Renault mis en examen pour tromperie en France dans l'enquête sur les moteurs diesel

Renault a été mis en examen en France pour tromperie dans le cadre de l'information judiciaire ouverte en France en 2017 sur les émissions polluantes de véhicules diesel d'ancienne génération.

Le Dieselgate continue de planer dans le ciel de l’industrie automobile mondiale.

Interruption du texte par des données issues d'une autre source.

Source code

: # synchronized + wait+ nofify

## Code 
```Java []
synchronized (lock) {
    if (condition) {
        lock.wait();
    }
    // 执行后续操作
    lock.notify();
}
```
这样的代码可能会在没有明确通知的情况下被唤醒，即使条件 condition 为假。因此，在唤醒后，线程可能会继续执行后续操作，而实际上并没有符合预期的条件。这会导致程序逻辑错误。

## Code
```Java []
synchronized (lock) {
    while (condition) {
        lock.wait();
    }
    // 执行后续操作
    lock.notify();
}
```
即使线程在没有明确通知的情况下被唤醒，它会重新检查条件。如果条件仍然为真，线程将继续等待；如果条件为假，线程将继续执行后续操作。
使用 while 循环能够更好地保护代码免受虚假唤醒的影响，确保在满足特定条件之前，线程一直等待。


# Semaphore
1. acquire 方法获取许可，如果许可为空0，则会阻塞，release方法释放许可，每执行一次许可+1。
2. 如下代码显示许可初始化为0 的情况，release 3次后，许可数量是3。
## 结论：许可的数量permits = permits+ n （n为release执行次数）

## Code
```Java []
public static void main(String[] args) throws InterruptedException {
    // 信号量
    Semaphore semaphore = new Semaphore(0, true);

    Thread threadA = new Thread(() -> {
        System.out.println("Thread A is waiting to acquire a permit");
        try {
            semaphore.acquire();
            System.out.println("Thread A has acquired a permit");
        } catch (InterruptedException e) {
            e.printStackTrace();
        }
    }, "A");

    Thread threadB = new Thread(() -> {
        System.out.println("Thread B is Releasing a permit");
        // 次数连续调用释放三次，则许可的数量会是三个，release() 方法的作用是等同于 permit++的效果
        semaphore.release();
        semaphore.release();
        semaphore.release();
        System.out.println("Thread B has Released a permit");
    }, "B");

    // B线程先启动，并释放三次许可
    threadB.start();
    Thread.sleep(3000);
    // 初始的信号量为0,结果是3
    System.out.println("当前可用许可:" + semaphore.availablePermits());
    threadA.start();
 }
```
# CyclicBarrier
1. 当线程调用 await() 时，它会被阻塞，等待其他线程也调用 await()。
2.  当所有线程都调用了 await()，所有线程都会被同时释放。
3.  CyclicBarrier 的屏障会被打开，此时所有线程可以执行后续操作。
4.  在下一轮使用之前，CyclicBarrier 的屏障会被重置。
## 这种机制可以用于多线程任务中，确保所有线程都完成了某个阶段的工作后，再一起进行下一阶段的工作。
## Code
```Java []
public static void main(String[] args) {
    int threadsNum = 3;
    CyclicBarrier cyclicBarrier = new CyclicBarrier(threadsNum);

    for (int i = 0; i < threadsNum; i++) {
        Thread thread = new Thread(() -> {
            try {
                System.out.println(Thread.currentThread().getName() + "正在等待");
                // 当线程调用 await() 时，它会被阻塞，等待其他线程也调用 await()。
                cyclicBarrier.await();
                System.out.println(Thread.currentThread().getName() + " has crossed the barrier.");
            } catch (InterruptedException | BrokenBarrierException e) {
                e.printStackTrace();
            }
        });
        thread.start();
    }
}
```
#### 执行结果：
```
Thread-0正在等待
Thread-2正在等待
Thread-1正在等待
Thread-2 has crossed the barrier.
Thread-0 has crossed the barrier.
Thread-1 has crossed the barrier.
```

Renault a été mis en examen mardi 8 juin par le Tribunal judiciaire de Paris pour tromperie dans le cadre de l'information judiciaire ouverte en France en 2017 sur les émissions polluantes de véhicules diesel d'ancienne génération.

Le directeur de l'Ingénierie de Renault, Gilles Le Borgne, a souligné que le nombre exact de véhicules concernés par la procédure judiciaire restait encore à déterminer.

Dans un communiqué, le constructeur automobile français a fait savoir qu'il devait déposer un cautionnement de 20 millions d'euros dont 18 millions d'euros pour l'éventuel paiement des dommages et des amendes et donner une garantie bancaire de 60 millions d'euros pour indemniser les éventuels préjudices.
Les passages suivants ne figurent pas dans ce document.